MV Werften to Use Siemens Onshore Power Supply System in Cruise Shipbuilding

Cruise ShipIllustration. Global Class ship. Image Courtesy: MV Werften

German-based technology company Siemens has received an order from compatriot shipbuilder MV Werften Wismar to supply and install turnkey Siharbor onshore power supplies.

As informed, the onshore power supply system will be used to build Global Class cruise ships – the largest cruise ships ever built in Germany.

Measuring 340 meters in length and providing space for more than 5,000 passengers, these vessels are among the world’s largest cruise ships, and great amounts of energy are needed for their construction. An onshore power supply with a capacity of up to 12 MVA provides this energy simultaneously in dock and on the quay.

The order covers all the necessary components for powering the ships as well as the grid connection. It includes the complete substation, transformers, and medium-voltage switchgear. Siemens will also be responsible for service for a period of five years. The systems are expected to go into operation in the spring of 2019.

“We’re using the Siharbor solution for the first time in an environment other than right in port and are implementing a parallel power supply,” Axel Mohr, head of sales of the Siemens Energy Management Division for industry and infrastructure customers, Region North, said.

“We’re proud of this opportunity to do our part in making shipbuilding greener,” Mohr added.

The shipbuilder began to manufacture Global Class cruise ships earlier this year. These vessels were designed for the rapidly growing Asian cruise market.

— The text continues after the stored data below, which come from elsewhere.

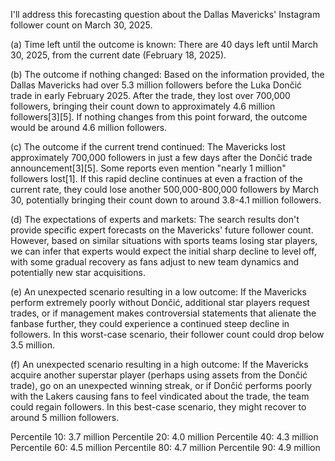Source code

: I'll address this forecasting question about the Dallas Mavericks' Instagram follower count on March 30, 2025.

(a) Time left until the outcome is known:
There are 40 days left until March 30, 2025, from the current date (February 18, 2025).

(b) The outcome if nothing changed:
Based on the information provided, the Dallas Mavericks had over 5.3 million followers before the Luka Dončić trade in early February 2025. After the trade, they lost over 700,000 followers, bringing their count down to approximately 4.6 million followers[3][5]. If nothing changes from this point forward, the outcome would be around 4.6 million followers.

(c) The outcome if the current trend continued:
The Mavericks lost approximately 700,000 followers in just a few days after the Dončić trade announcement[3][5]. Some reports even mention "nearly 1 million" followers lost[1]. If this rapid decline continues at even a fraction of the current rate, they could lose another 500,000-800,000 followers by March 30, potentially bringing their count down to around 3.8-4.1 million followers.

(d) The expectations of experts and markets:
The search results don't provide specific expert forecasts on the Mavericks' future follower count. However, based on similar situations with sports teams losing star players, we can infer that experts would expect the initial sharp decline to level off, with some gradual recovery as fans adjust to new team dynamics and potentially new star acquisitions.

(e) An unexpected scenario resulting in a low outcome:
If the Mavericks perform extremely poorly without Dončić, additional star players request trades, or if management makes controversial statements that alienate the fanbase further, they could experience a continued steep decline in followers. In this worst-case scenario, their follower count could drop below 3.5 million.

(f) An unexpected scenario resulting in a high outcome:
If the Mavericks acquire another superstar player (perhaps using assets from the Dončić trade), go on an unexpected winning streak, or if Dončić performs poorly with the Lakers causing fans to feel vindicated about the trade, the team could regain followers. In this best-case scenario, they might recover to around 5 million followers.

Percentile 10: 3.7 million
Percentile 20: 4.0 million
Percentile 40: 4.3 million
Percentile 60: 4.5 million
Percentile 80: 4.7 million
Percentile 90: 4.9 million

In the past, external diesel generators were used during the first phase of construction. The generators produced energy at 60 Hz on land and transferred it to the ship. If the ship was provided with its own generator during the next phase, the latter supplied energy during the remaining fit out phase. The new onshore power supply can handle both steps simultaneously in dock and on the quay. The diesel generators can, therefore, remain shut down shoreside as well as on board of the ship under construction.

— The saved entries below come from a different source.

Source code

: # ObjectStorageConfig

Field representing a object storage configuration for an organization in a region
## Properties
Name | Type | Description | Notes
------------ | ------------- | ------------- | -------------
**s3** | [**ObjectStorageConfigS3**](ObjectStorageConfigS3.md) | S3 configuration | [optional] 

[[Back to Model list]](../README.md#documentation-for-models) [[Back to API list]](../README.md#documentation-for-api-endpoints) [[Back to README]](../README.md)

Unlike the German 50 Hz power grid, ships have an onboard electrical system with a frequency of 60 Hz. The 20 kV/50 Hz voltage supplied from the public grid is converted to the required voltage and frequency in the transformer substation. This frequency is 60 Hz during the first phase of shipbuilding and 440/60 Hz in the later production phase.

The combustion of ship fuels during lay time and construction is one of the main sources of air pollution in the areas around ports and wharves. Onshore power supplies contribute to improving air quality and enable significant savings potential when it comes to nitrogen oxide and sulfur oxide emissions, fine dust, and carbon dioxide emissions. An onshore power supply is also much quieter than a diesel generator, as explained by Siemens.